The first reading for our class is J. I. Packer's introductory essay to John Owen's The Death of Death in the Death of Christ (1648). Owen's treatise is considered one of the most complete works ever on the saving work of Christ and fully promotes the truth and excellency of what has unfortunately been called "limited atonement." I've been very on-again, off-again regarding this notion--that Jesus only effectively died for a finite and fixed number of people whom God has, in his ineffable wisdom, marked out for glory before the universe even began. But consider this paragraph from Packer's preface:
Calvinism that insists on taking seriously the biblical assertions that God saves, and that He saves those whom He has chosen to save, and that He saves them by grace without works, so that no man may boast, and that Christ is given to them as a perfect Saviour, and that their whole salvation flows to them from the Cross, and that the work of redeeming them was finished on the Cross. It is Calvinism that gives due honour to the Cross. When the Calvinist sings:
“There is a green hill far away, Without a city wall, Where the dear Lord was crucified, Who died to save us all; He died the we might be forgiven, He died to make us good; That we might go at last to Heaven, Saved by His precious blood.”

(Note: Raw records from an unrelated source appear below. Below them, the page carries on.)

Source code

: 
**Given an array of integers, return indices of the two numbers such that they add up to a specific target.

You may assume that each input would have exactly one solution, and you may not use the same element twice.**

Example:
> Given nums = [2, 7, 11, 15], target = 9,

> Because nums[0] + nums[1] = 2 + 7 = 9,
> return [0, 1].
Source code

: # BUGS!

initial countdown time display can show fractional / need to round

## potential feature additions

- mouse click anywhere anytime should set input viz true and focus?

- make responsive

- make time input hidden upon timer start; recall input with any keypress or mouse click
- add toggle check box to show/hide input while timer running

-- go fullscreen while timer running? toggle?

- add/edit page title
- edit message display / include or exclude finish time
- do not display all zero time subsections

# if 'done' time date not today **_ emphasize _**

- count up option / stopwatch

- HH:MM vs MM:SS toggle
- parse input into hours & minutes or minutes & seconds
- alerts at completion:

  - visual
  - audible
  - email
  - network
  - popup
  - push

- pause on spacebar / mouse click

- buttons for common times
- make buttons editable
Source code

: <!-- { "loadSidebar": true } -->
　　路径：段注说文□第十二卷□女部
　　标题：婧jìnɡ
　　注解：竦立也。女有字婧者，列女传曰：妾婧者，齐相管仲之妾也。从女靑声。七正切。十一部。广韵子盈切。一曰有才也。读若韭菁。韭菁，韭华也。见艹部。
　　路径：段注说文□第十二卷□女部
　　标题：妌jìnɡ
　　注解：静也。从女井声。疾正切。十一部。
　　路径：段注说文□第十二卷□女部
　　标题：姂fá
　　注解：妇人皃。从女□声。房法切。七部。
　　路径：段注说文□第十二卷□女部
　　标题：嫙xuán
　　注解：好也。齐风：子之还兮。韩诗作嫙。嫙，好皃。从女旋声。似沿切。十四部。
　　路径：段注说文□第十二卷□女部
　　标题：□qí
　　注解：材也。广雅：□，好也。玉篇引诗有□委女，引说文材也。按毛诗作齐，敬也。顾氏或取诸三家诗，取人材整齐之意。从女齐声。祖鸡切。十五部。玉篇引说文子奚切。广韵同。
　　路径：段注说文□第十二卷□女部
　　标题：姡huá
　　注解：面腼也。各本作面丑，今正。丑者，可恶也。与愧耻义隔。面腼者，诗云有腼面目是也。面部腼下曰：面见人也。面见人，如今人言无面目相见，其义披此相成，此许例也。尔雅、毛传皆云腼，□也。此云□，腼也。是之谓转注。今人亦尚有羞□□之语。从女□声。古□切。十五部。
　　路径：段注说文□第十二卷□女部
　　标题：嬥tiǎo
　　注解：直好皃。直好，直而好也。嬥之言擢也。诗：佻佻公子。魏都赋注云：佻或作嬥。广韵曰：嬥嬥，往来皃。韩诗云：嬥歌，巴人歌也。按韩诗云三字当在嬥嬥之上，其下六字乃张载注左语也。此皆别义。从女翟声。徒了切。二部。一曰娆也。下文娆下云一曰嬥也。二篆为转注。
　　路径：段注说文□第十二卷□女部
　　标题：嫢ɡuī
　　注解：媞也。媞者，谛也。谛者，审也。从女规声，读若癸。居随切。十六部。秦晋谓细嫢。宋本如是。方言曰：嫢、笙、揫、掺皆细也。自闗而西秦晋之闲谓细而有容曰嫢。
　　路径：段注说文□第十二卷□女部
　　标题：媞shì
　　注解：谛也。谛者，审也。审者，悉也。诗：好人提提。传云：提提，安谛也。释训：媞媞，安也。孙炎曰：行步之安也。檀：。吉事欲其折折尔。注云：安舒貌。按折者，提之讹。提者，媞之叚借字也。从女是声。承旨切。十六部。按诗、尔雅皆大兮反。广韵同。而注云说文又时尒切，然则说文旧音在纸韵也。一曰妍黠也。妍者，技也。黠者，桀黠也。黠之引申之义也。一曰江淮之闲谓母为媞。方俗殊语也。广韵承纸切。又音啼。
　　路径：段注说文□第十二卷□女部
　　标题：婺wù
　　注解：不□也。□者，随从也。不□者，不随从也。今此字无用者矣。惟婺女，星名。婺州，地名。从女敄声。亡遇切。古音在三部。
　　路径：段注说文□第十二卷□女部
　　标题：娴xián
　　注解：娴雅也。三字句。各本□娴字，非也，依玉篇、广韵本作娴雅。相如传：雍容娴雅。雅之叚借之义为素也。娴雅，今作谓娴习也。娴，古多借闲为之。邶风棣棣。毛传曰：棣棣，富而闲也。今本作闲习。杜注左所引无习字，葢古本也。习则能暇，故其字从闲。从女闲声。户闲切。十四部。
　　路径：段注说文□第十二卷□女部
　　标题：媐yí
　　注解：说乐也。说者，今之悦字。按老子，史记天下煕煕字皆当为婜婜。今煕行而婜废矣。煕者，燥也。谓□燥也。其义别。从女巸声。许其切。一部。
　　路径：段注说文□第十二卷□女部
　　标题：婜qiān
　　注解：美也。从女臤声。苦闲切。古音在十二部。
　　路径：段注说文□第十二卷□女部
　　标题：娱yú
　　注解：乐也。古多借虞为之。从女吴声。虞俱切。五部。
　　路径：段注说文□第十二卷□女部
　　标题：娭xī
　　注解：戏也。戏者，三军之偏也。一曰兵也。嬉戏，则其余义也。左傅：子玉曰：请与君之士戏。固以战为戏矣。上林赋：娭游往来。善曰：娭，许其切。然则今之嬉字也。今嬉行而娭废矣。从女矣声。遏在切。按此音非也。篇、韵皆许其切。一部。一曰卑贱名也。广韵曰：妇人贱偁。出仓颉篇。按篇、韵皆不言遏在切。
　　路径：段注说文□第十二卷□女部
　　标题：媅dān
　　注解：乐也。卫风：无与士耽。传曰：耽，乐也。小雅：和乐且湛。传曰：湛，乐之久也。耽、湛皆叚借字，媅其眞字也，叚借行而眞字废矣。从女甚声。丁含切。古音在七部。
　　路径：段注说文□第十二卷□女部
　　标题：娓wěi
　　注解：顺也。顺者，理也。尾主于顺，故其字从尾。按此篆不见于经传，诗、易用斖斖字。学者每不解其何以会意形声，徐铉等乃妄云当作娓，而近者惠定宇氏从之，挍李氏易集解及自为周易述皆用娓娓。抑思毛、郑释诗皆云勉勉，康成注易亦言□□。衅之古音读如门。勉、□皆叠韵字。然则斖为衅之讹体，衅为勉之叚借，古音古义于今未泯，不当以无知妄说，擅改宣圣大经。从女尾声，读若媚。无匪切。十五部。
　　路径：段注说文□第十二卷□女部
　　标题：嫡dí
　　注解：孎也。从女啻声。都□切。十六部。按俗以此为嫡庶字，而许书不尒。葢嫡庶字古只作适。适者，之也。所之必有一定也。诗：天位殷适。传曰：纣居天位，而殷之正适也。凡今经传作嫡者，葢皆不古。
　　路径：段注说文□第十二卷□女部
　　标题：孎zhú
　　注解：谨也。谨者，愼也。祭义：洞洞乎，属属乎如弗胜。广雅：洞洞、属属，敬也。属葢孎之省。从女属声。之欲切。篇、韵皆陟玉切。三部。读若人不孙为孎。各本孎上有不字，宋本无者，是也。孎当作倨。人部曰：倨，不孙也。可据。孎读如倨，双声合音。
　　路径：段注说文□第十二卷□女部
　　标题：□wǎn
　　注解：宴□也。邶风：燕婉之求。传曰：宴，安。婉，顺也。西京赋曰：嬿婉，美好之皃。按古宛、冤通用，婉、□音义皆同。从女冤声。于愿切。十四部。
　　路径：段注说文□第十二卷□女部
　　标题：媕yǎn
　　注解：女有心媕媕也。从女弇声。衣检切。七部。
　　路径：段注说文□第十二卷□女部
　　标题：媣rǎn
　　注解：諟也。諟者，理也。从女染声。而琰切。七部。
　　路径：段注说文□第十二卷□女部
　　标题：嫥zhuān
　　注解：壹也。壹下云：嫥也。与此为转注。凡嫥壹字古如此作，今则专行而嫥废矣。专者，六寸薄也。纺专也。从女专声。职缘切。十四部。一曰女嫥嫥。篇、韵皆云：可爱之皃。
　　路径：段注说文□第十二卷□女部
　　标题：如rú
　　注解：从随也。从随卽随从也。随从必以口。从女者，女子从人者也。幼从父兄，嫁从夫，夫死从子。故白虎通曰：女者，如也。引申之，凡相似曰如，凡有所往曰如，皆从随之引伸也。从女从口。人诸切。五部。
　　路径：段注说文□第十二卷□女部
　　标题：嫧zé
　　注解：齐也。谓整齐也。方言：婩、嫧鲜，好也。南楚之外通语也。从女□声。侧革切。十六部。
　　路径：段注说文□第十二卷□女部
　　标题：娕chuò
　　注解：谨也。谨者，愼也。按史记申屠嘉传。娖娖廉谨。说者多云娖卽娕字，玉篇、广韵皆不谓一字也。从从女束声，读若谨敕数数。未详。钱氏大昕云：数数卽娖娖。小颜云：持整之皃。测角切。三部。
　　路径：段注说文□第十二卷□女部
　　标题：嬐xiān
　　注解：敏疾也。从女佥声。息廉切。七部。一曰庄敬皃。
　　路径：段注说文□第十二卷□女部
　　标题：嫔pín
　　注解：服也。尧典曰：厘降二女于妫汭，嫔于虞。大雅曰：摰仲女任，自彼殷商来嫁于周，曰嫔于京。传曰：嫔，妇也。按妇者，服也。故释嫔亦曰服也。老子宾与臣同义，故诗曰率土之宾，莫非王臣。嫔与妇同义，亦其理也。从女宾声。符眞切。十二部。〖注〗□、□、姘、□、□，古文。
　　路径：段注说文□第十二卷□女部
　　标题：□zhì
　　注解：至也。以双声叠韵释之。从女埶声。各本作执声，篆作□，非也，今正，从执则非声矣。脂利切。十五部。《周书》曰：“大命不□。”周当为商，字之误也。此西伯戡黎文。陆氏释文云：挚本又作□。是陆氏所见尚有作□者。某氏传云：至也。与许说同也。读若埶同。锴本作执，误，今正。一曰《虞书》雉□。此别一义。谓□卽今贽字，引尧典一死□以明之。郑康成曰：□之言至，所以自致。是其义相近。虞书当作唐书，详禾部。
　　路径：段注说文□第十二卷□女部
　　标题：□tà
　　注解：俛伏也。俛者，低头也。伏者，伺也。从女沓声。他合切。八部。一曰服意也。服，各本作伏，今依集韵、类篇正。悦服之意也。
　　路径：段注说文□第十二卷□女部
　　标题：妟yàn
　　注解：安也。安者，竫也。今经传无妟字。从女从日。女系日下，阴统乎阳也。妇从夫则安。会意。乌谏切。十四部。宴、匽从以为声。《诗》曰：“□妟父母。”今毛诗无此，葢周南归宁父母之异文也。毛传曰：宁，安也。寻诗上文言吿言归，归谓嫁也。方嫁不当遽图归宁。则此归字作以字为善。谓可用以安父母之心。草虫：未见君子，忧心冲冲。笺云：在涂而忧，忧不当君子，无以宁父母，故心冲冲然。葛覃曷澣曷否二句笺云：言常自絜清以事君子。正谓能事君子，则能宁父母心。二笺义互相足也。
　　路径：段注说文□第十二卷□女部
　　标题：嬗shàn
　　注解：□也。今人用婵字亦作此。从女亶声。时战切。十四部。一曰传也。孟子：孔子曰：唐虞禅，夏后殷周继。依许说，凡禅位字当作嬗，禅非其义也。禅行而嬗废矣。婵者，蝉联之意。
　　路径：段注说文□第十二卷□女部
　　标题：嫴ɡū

—he means it. He will not gloss the italicised statements by saying that God’s saving purpose in the death of His Son was a mere ineffectual wish, depending for its fulfilment on man’s willingness to believe, so that for all God could do Christ might have died and none been saved at all. He insists that the Bible sees the Cross as revealing God’s power to save, not His impotence. Christ did not win a hypothetical salvation for hypothetical believers, a mere possibility of salvation for any who might possibly believe, but a real salvation for His own chosen people. His precious blood really does “save us all”; the intended effects of His self-offering do in fact follow, just because the Cross was what it was. Its saving power does not depend on faith being added to it; its saving power is such that faith flows from it. The Cross secured the full salvation of all for whom Christ died. “God forbid,” therefore, “that I should glory, save in the cross of our Lord Jesus Christ." (Emphasis added)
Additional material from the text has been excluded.